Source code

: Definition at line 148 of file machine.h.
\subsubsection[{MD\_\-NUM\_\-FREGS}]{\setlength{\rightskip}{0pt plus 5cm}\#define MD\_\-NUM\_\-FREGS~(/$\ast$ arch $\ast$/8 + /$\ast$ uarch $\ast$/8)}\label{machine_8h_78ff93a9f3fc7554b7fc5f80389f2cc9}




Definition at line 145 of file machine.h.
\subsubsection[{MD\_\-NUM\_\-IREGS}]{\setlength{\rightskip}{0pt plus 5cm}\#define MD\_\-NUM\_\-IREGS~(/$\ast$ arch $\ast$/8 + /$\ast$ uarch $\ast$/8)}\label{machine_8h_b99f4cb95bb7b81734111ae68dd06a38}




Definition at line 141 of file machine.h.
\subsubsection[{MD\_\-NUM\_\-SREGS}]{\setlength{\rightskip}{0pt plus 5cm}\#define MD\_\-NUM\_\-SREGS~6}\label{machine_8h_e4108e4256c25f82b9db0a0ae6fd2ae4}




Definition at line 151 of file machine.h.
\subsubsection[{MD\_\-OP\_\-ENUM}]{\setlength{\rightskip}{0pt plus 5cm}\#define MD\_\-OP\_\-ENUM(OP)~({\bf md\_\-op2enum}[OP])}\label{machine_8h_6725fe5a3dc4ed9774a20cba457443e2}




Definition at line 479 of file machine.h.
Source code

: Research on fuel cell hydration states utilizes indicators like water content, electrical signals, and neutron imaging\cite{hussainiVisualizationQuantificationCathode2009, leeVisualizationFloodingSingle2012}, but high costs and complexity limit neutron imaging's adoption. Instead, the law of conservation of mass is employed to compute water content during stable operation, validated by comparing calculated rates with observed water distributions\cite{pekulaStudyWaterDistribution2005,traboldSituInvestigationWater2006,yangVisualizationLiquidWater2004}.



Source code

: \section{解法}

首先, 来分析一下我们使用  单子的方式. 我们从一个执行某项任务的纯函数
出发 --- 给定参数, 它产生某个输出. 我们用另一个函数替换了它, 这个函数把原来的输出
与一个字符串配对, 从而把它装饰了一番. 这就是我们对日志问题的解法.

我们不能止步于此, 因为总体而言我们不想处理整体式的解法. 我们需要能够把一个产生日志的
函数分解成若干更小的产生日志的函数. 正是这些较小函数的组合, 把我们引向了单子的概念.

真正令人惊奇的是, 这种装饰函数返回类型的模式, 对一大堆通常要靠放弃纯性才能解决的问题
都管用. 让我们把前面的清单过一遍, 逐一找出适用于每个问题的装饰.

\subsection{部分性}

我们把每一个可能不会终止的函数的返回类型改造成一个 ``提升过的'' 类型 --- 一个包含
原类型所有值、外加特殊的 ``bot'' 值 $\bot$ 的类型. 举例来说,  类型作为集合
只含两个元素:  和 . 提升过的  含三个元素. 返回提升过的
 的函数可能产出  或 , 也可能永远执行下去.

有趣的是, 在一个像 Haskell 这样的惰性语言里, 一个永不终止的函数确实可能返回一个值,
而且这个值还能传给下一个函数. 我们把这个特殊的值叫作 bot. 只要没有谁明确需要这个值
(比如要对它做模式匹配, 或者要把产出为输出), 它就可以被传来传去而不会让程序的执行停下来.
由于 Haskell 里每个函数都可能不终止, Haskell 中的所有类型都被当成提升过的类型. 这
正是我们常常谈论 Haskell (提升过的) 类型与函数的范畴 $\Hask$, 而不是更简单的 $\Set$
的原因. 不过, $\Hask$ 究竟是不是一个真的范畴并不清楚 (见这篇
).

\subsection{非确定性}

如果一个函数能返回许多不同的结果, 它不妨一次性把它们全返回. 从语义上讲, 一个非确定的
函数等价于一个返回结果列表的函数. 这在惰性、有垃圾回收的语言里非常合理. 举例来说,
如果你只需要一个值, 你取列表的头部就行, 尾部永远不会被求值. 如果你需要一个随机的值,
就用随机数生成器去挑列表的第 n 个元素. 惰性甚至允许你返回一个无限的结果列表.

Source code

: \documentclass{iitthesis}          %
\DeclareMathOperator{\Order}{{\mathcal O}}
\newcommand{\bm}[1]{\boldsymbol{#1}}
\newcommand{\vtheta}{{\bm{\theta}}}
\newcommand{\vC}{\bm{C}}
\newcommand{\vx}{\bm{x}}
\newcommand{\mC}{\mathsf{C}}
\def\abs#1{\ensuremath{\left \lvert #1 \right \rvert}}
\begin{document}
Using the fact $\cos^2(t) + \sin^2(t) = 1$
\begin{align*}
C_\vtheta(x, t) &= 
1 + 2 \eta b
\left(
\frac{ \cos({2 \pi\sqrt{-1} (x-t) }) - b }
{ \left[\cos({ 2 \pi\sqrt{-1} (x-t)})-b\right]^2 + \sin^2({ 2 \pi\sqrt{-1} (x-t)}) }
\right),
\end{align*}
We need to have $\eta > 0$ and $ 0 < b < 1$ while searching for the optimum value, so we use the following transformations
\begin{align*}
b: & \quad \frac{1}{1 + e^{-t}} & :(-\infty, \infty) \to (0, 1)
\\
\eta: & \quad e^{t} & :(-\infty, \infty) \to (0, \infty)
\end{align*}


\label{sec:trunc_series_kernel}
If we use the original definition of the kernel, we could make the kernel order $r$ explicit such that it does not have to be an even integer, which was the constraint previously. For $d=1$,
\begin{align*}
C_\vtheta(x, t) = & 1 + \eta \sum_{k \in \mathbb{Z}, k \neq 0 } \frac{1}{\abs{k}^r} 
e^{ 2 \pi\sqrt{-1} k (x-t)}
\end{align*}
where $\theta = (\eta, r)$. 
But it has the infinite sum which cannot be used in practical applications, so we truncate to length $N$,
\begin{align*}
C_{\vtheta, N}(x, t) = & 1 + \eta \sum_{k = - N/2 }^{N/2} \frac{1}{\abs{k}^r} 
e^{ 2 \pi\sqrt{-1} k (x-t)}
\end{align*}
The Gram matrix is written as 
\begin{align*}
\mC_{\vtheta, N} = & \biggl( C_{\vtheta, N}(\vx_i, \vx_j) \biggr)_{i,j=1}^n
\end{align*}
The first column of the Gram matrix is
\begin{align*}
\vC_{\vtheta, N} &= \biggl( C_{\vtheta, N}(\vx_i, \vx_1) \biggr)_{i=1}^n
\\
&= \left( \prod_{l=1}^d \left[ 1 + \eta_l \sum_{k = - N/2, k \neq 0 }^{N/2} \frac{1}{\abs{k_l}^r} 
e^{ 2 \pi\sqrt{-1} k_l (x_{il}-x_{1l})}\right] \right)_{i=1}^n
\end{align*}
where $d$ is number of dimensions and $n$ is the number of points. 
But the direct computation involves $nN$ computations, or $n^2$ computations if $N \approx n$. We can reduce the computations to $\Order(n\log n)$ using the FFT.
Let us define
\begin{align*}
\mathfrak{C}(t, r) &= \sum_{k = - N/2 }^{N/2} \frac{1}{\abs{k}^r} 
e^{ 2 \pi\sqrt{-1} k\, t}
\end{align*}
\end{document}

——————————

### What needs to be done
Having looked over the entries above, reproduce all of them exactly.

### Solution
Source code

: Definition at line 148 of file machine.h.
\subsubsection[{MD\_\-NUM\_\-FREGS}]{\setlength{\rightskip}{0pt plus 5cm}\#define MD\_\-NUM\_\-FREGS~(/$\ast$ arch $\ast$/8 + /$\ast$ uarch $\ast$/8)}\label{machine_8h_78ff93a9f3fc7554b7fc5f80389f2cc9}




Definition at line 145 of file machine.h.
\subsubsection[{MD\_\-NUM\_\-IREGS}]{\setlength{\rightskip}{0pt plus 5cm}\#define MD\_\-NUM\_\-IREGS~(/$\ast$ arch $\ast$/8 + /$\ast$ uarch $\ast$/8)}\label{machine_8h_b99f4cb95bb7b81734111ae68dd06a38}




Definition at line 141 of file machine.h.
\subsubsection[{MD\_\-NUM\_\-SREGS}]{\setlength{\rightskip}{0pt plus 5cm}\#define MD\_\-NUM\_\-SREGS~6}\label{machine_8h_e4108e4256c25f82b9db0a0ae6fd2ae4}




Definition at line 151 of file machine.h.
\subsubsection[{MD\_\-OP\_\-ENUM}]{\setlength{\rightskip}{0pt plus 5cm}\#define MD\_\-OP\_\-ENUM(OP)~({\bf md\_\-op2enum}[OP])}\label{machine_8h_6725fe5a3dc4ed9774a20cba457443e2}




Definition at line 479 of file machine.h.
Source code

: Research on fuel cell hydration states utilizes indicators like water content, electrical signals, and neutron imaging\cite{hussainiVisualizationQuantificationCathode2009, leeVisualizationFloodingSingle2012}, but high costs and complexity limit neutron imaging's adoption. Instead, the law of conservation of mass is employed to compute water content during stable operation, validated by comparing calculated rates with observed water distributions\cite{pekulaStudyWaterDistribution2005,traboldSituInvestigationWater2006,yangVisualizationLiquidWater2004}.



Source code

: \section{解法}

首先, 来分析一下我们使用  单子的方式. 我们从一个执行某项任务的纯函数
出发 --- 给定参数, 它产生某个输出. 我们用另一个函数替换了它, 这个函数把原来的输出
与一个字符串配对, 从而把它装饰了一番. 这就是我们对日志问题的解法.

我们不能止步于此, 因为总体而言我们不想处理整体式的解法. 我们需要能够把一个产生日志的
函数分解成若干更小的产生日志的函数. 正是这些较小函数的组合, 把我们引向了单子的概念.

真正令人惊奇的是, 这种装饰函数返回类型的模式, 对一大堆通常要靠放弃纯性才能解决的问题
都管用. 让我们把前面的清单过一遍, 逐一找出适用于每个问题的装饰.

\subsection{部分性}

我们把每一个可能不会终止的函数的返回类型改造成一个 ``提升过的'' 类型 --- 一个包含
原类型所有值、外加特殊的 ``bot'' 值 $\bot$ 的类型. 举例来说,  类型作为集合
只含两个元素:  和 . 提升过的  含三个元素. 返回提升过的
 的函数可能产出  或 , 也可能永远执行下去.

有趣的是, 在一个像 Haskell 这样的惰性语言里, 一个永不终止的函数确实可能返回一个值,
而且这个值还能传给下一个函数. 我们把这个特殊的值叫作 bot. 只要没有谁明确需要这个值
(比如要对它做模式匹配, 或者要把产出为输出), 它就可以被传来传去而不会让程序的执行停下来.
由于 Haskell 里每个函数都可能不终止, Haskell 中的所有类型都被当成提升过的类型. 这
正是我们常常谈论 Haskell (提升过的) 类型与函数的范畴 $\Hask$, 而不是更简单的 $\Set$
的原因. 不过, $\Hask$ 究竟是不是一个真的范畴并不清楚 (见这篇
).

\subsection{非确定性}

如果一个函数能返回许多不同的结果, 它不妨一次性把它们全返回. 从语义上讲, 一个非确定的
函数等价于一个返回结果列表的函数. 这在惰性、有垃圾回收的语言里非常合理. 举例来说,
如果你只需要一个值, 你取列表的头部就行, 尾部永远不会被求值. 如果你需要一个随机的值,
就用随机数生成器去挑列表的第 n 个元素. 惰性甚至允许你返回一个无限的结果列表.

Source code

: \documentclass{iitthesis}          %
\DeclareMathOperator{\Order}{{\mathcal O}}
\newcommand{\bm}[1]{\boldsymbol{#1}}
\newcommand{\vtheta}{{\bm{\theta}}}
\newcommand{\vC}{\bm{C}}
\newcommand{\vx}{\bm{x}}
\newcommand{\mC}{\mathsf{C}}
\def\abs#1{\ensuremath{\left \lvert #1 \right \rvert}}
\begin{document}
Using the fact $\cos^2(t) + \sin^2(t) = 1$
\begin{align*}
C_\vtheta(x, t) &= 
1 + 2 \eta b
\left(
\frac{ \cos({2 \pi\sqrt{-1} (x-t) }) - b }
{ \left[\cos({ 2 \pi\sqrt{-1} (x-t)})-b\right]^2 + \sin^2({ 2 \pi\sqrt{-1} (x-t)}) }
\right),
\end{align*}
We need to have $\eta > 0$ and $ 0 < b < 1$ while searching for the optimum value, so we use the following transformations
\begin{align*}
b: & \quad \frac{1}{1 + e^{-t}} & :(-\infty, \infty) \to (0, 1)
\\
\eta: & \quad e^{t} & :(-\infty, \infty) \to (0, \infty)
\end{align*}


\label{sec:trunc_series_kernel}
If we use the original definition of the kernel, we could make the kernel order $r$ explicit such that it does not have to be an even integer, which was the constraint previously. For $d=1$,
\begin{align*}
C_\vtheta(x, t) = & 1 + \eta \sum_{k \in \mathbb{Z}, k \neq 0 } \frac{1}{\abs{k}^r} 
e^{ 2 \pi\sqrt{-1} k (x-t)}
\end{align*}
where $\theta = (\eta, r)$. 
But it has the infinite sum which cannot be used in practical applications, so we truncate to length $N$,
\begin{align*}
C_{\vtheta, N}(x, t) = & 1 + \eta \sum_{k = - N/2 }^{N/2} \frac{1}{\abs{k}^r} 
e^{ 2 \pi\sqrt{-1} k (x-t)}
\end{align*}
The Gram matrix is written as 
\begin{align*}
\mC_{\vtheta, N} = & \biggl( C_{\vtheta, N}(\vx_i, \vx_j) \biggr)_{i,j=1}^n
\end{align*}
The first column of the Gram matrix is
\begin{align*}
\vC_{\vtheta, N} &= \biggl( C_{\vtheta, N}(\vx_i, \vx_1) \biggr)_{i=1}^n
\\
&= \left( \prod_{l=1}^d \left[ 1 + \eta_l \sum_{k = - N/2, k \neq 0 }^{N/2} \frac{1}{\abs{k_l}^r} 
e^{ 2 \pi\sqrt{-1} k_l (x_{il}-x_{1l})}\right] \right)_{i=1}^n
\end{align*}
where $d$ is number of dimensions and $n$ is the number of points. 
But the direct computation involves $nN$ computations, or $n^2$ computations if $N \approx n$. We can reduce the computations to $\Order(n\log n)$ using the FFT.
Let us define
\begin{align*}
\mathfrak{C}(t, r) &= \sum_{k = - N/2 }^{N/2} \frac{1}{\abs{k}^r} 
e^{ 2 \pi\sqrt{-1} k\, t}
\end{align*}
\end{document}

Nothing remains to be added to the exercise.